◆ Problem statement
Here are the records. Write out exactly the lines between the one holding "- Navigate to" and the one holding "- Handle missing", inclusive.
BEGIN Extracted material
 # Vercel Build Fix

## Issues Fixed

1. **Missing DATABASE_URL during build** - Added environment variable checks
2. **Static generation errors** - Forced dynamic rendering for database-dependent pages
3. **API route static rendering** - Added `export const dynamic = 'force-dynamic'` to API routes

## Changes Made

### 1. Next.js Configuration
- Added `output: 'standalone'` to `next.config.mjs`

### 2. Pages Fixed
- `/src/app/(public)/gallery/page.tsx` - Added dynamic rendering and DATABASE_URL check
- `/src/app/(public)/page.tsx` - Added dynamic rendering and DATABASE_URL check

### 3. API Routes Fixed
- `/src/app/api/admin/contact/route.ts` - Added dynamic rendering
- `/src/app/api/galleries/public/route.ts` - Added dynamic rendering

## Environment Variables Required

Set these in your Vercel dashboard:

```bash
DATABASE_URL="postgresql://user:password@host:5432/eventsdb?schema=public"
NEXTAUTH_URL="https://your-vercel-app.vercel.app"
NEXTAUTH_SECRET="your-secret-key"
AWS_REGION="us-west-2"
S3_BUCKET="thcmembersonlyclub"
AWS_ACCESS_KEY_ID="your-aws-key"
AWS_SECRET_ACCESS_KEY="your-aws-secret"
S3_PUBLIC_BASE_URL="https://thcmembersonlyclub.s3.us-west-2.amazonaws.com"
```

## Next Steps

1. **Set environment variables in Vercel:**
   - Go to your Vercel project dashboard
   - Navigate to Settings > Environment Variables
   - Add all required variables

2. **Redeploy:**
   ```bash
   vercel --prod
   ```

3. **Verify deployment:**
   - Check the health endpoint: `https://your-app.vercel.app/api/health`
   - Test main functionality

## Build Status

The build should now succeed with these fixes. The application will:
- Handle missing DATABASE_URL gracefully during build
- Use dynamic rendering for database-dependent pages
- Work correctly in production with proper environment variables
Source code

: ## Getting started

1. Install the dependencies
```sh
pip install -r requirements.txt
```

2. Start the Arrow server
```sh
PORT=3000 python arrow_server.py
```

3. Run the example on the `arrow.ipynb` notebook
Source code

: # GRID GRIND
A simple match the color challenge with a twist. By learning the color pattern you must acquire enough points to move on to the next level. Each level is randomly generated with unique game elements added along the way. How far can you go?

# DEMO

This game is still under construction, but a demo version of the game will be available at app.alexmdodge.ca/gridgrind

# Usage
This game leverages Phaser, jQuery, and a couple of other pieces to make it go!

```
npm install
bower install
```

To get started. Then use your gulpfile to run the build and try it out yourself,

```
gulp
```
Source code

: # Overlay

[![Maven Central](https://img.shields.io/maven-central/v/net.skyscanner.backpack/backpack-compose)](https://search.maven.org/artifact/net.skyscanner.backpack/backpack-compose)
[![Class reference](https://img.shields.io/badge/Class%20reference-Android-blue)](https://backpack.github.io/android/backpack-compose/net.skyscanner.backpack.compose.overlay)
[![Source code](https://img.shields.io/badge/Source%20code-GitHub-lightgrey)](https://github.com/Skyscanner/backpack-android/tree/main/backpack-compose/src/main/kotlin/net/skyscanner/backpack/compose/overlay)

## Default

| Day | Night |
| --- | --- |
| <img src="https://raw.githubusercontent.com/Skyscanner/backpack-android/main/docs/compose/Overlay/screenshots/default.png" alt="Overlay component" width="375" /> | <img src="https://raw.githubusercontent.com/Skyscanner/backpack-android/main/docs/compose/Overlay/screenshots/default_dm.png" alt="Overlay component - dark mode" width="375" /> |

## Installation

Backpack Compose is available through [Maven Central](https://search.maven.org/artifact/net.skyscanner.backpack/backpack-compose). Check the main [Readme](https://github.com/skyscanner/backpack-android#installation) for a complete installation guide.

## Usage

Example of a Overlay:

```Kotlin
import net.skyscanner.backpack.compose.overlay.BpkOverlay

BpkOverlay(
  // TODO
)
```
END Extracted material
◆ Response below
   - Navigate to Settings > Environment Variables
   - Add all required variables

2. **Redeploy:**
   ```bash
   vercel --prod
   ```

3. **Verify deployment:**
   - Check the health endpoint: `https://your-app.vercel.app/api/health`
   - Test main functionality

## Build Status

The build should now succeed with these fixes. The application will:
- Handle missing DATABASE_URL gracefully during build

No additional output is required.